The realistic style isn’t a total wash. The D&D episode takes advantage of the animated medium by focusing on a surprising diversity of fantasy races, a stark contrast to the mostly human protagonists of Honor Among Thieves or even your uniformly gorgeous, runway-ready companions in Baldur’s Gate III. The ultra-grim exaggeration of Warhammer 40,000, too, is pleasingly distinct from Secret Level’s other sci-fi offerings, with bulky Space Marines staining their armor in luminescent blood while they drag a coffin behind them. And the episode for multiplayer shooter Crossfire, if nothing else, offers a change of pace for featuring a modern-day conflict in a series heavily tilted toward far-off futures and fantasy realms.

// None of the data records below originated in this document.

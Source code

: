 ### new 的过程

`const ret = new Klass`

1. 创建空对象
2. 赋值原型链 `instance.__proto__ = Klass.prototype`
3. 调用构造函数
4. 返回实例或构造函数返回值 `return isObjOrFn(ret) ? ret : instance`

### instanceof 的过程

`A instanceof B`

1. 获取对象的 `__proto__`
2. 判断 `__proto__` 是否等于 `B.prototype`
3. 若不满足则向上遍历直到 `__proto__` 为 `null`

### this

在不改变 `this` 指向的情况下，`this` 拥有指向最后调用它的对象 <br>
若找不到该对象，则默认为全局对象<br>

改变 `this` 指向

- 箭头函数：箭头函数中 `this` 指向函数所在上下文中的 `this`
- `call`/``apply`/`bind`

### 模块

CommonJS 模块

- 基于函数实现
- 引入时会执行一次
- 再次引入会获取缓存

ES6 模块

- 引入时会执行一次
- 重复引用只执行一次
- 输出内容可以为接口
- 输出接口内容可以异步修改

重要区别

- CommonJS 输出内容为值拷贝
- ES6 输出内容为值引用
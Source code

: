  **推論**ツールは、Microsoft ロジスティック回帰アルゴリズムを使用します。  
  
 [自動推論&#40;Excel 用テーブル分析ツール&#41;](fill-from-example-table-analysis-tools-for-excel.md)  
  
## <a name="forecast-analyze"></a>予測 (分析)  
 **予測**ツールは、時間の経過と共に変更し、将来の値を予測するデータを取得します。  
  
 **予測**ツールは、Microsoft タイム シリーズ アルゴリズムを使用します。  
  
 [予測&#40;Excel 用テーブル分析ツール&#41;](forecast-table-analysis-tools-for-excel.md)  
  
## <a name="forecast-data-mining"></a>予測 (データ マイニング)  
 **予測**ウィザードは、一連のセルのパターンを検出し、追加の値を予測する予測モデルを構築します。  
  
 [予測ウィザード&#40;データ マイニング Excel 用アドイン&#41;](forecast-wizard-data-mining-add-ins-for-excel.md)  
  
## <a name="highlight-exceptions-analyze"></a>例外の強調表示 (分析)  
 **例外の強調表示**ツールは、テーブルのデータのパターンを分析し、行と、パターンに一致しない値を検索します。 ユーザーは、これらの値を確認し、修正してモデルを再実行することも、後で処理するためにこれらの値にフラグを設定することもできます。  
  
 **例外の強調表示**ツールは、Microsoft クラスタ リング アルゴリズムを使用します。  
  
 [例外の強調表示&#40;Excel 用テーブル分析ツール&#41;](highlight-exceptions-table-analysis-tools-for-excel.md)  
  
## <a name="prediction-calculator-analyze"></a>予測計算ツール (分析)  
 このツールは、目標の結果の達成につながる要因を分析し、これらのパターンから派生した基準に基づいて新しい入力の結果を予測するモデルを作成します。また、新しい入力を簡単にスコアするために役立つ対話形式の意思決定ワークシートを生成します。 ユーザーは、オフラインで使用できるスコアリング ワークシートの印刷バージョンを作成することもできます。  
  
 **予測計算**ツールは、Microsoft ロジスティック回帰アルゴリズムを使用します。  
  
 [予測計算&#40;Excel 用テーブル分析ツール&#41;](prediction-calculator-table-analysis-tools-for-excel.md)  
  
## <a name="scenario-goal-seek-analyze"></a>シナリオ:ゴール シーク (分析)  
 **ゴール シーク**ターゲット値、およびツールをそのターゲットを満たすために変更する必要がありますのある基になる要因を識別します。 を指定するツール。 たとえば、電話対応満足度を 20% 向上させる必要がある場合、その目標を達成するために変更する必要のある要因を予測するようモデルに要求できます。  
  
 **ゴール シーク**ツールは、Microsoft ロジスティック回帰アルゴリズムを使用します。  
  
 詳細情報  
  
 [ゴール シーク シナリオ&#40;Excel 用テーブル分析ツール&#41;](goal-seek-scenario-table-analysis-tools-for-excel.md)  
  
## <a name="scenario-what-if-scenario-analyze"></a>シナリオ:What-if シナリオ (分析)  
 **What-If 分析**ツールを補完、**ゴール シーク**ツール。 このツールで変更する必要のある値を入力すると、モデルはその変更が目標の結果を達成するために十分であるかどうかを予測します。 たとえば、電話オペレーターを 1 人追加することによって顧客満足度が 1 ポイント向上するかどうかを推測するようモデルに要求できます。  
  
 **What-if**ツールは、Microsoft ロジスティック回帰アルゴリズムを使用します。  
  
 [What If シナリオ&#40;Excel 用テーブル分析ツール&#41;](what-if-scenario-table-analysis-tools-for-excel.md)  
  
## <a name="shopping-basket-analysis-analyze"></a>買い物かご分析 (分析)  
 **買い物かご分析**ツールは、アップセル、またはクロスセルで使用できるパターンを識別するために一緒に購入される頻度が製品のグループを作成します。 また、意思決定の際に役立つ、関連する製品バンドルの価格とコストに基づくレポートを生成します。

But on the whole, the more potentially distinct games receive the shortest episodes, some clocking in at under 10 minutes. Sifu, Spelunky, and Mega Man at least look and feel different from the rest of Secret Level, but they offer only a brief distraction from the series’ dull affinity for realism and sci-fi firearms. You might, as I did, assume the Pac-Man episode will provide some badly needed variety, but don’t hold your breath. In the single worst episode of Secret Level, the iconic character is crammed into a maze of generic, gritty, sci-fi adventure gore. It’s the only story to wholly reinterpret the source material, which the series could use more of. But adding a sword and some bloody entrails to dangle from Pac-Man only makes it feel like everything else in Secret Level.